Task instructions:
From the records, return each line that has the word "project" in it.

═══ Exercise materials ═══

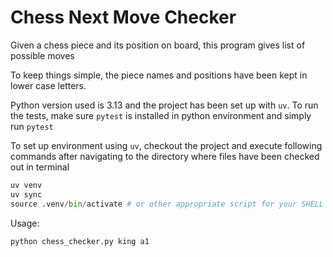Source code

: # Chess Next Move Checker

Given a chess piece and its position on board, this program gives list of possible moves

To keep things simple, the piece names and positions have been kept in lower case letters.

Python version used is 3.13 and the project has been set up with `uv`.
To run the tests, make sure `pytest` is installed in python environment and simply run `pytest`

To set up environment using `uv`, checkout the project and execute following commands after navigating to the directory where files have been checked out in terminal
``` python
uv venv
uv sync
source .venv/bin/activate # or other appropriate script for your SHELL
```

Usage:
```python
python chess_checker.py king a1
```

═══

Answer:
Python version used is 3.13 and the project has been set up with `uv`.
To set up environment using `uv`, checkout the project and execute following commands after navigating to the directory where files have been checked out in terminal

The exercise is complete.